(Stored data)
=== Begin Enclosure ===

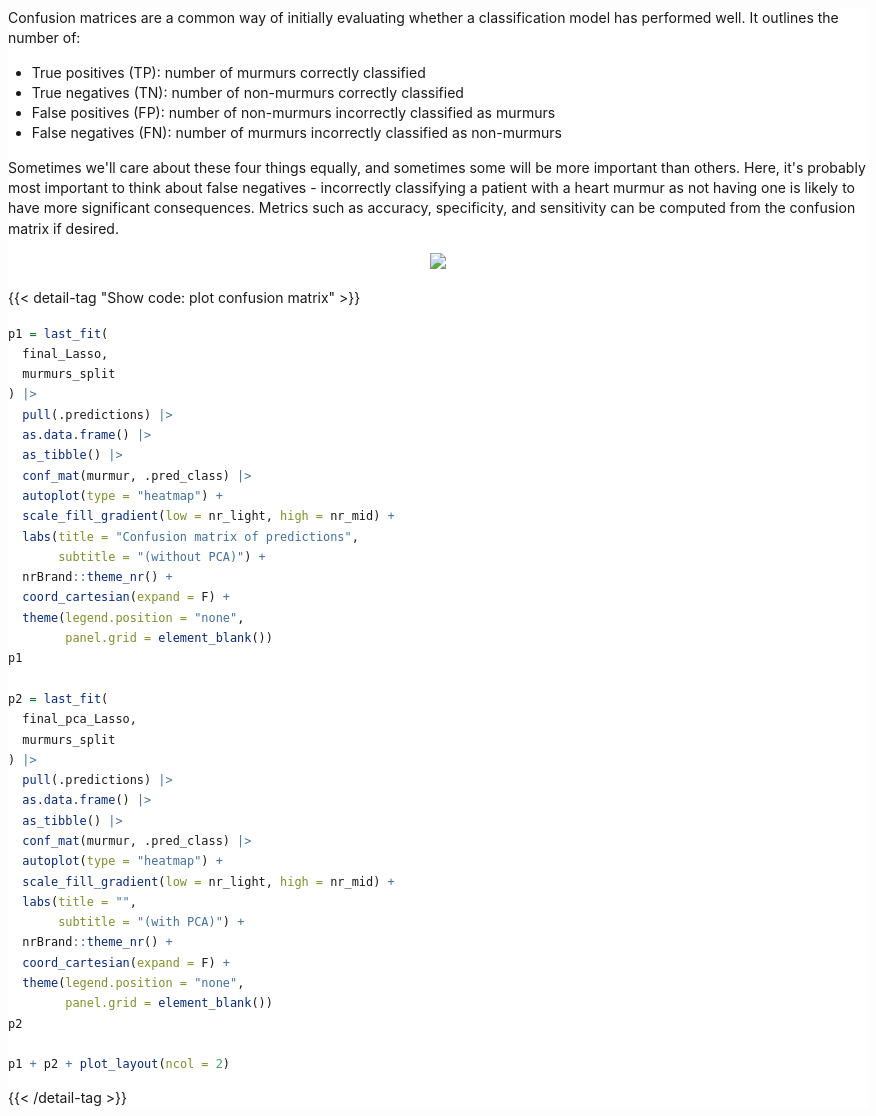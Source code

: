 Confusion matrices are a common way of initially evaluating whether a classification model has performed well. It outlines the number of:

* True positives (TP): number of murmurs correctly classified
* True negatives (TN): number of non-murmurs correctly classified
* False positives (FP): number of non-murmurs incorrectly classified as murmurs
* False negatives (FN): number of murmurs incorrectly classified as non-murmurs

Sometimes we'll care about these four things equally, and sometimes some will be more important than others. Here, it's probably most important to think about false negatives - incorrectly classifying a patient with a heart murmur as not having one is likely to have more significant consequences. Metrics such as accuracy, specificity, and sensitivity can be computed from the confusion matrix if desired.

<p align="center">
<img width="70%" src="https://raw.githubusercontent.com/nrennie/nrennie.rbind.io/main/content/blog/2023-04-14-detecting-heart-murmur-time-series-r-tidymodels/conf_mat.png">
</p>

{{< detail-tag "Show code: plot confusion matrix" >}}
```r
p1 = last_fit(
  final_Lasso,
  murmurs_split
) |> 
  pull(.predictions) |> 
  as.data.frame() |> 
  as_tibble() |> 
  conf_mat(murmur, .pred_class) |> 
  autoplot(type = "heatmap") +
  scale_fill_gradient(low = nr_light, high = nr_mid) +
  labs(title = "Confusion matrix of predictions",
       subtitle = "(without PCA)") +
  nrBrand::theme_nr() +
  coord_cartesian(expand = F) +
  theme(legend.position = "none",
        panel.grid = element_blank())
p1

p2 = last_fit(
  final_pca_Lasso,
  murmurs_split
) |> 
  pull(.predictions) |> 
  as.data.frame() |> 
  as_tibble() |> 
  conf_mat(murmur, .pred_class) |> 
  autoplot(type = "heatmap") +
  scale_fill_gradient(low = nr_light, high = nr_mid) +
  labs(title = "",
       subtitle = "(with PCA)") +
  nrBrand::theme_nr() +
  coord_cartesian(expand = F) +
  theme(legend.position = "none",
        panel.grid = element_blank())
p2

p1 + p2 + plot_layout(ncol = 2) 
```
{{< /detail-tag >}}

=== End Enclosure ===

▸ **EXERCISE**
Whenever the word "subtitle" appears in a line above, copy that line.

▸ **SOLVED PROBLEM**
       subtitle = "(without PCA)") +
       subtitle = "(with PCA)") +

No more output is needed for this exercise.